What Changed the Mind
Analyst Brandon Nispel pointed to upcoming fourth-quarter results and 2026/2027 guidance as potential catalysts that could signal "an acceleration in organic growth rates following investment in 2025." Translation: T-Mobile is spending money now to make more money later, and that plan might actually work.
The stock has had a rough stretch, dropping 12.5% since July while the S&P 500 climbed 9.9%. That underperformance has made the risk/reward equation look more balanced, according to Nispel.
The Growth Story
Here's what's making the near-term picture less gloomy: KeyBanc expects organic EBITDA growth to reaccelerate toward 7%+ in 2026 and 2027, compared to roughly 5% in 2025. If that happens, "the near-term bear case becomes harder to justify," Nispel wrote.
There's also the Verizon Communications Inc. (VZ) factor.
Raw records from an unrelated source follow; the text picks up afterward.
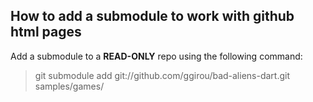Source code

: How to add a submodule to work with github html pages
-----------------------------------------------------

Add a submodule to a **READ-ONLY** repo using the following command:

 > 	git submodule add git://github.com/ggirou/bad-aliens-dart.git samples/games/

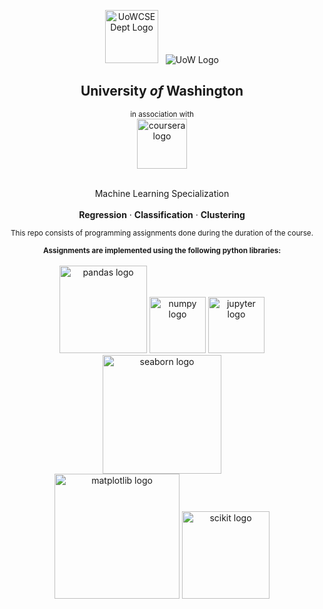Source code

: <p align="center">
 <img src='https://i.imgur.com/sSu280D.png' alt='UoWCSEDept Logo' width=85>
 &nbsp;
 <img src='https://i.imgur.com/SP72GJm.png' alt='UoW Logo'>
 <h2 align="center">University <i>of</i> Washington</h2>
 <div align='center'>
  <sub>in association with</sub>
  <br/>
  <img src='https://i.imgur.com/jTAC0TH.png' alt='coursera logo' width=80>
 </div>
 <br/>
 <p align="center">
  Machine Learning Specialization
  <br/>
  <br/>
  <b>Regression</b>
  ·
  <b>Classification</b>
  ·
  <b>Clustering</b>
 </p>
</p>

<div align="center">
  <sub>This repo consists of programming assignments done during the duration of the course.</sub> 
</div>

<p align="center">
 <sub><b>Assignments are implemented using the following python libraries:</b></sub>
 <br/>
 <br/>
 <img src='https://i.imgur.com/xmvNe9e.png' alt='pandas logo' width=140>
 <img src='https://i.imgur.com/9DY9iyw.png' alt='numpy logo' width=90>
 <img src='https://i.imgur.com/drYLGp6.png' alt='jupyter logo' width=90>
 <img src='https://i.imgur.com/ONumgkP.png' alt='seaborn logo' width=190>
 <br/>
 <img src='https://i.imgur.com/74aQ7r0.png' alt='matplotlib logo' width=200>
 <img src='https://i.imgur.com/jZado68.png' alt='scikit logo' width=140>
</p>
Fears about a Verizon resurgence have been floating around, but KeyBanc thinks that threat may not materialize as quickly as some investors worry.
That said, Nispel noted the longer-term bear thesis "remains intact"—so this isn't a full conversion to optimism, just a recognition that things look less dire at current prices.
Price Movement: T-Mobile shares rose 0.36% to $207.36 at the time of publication on Tuesday.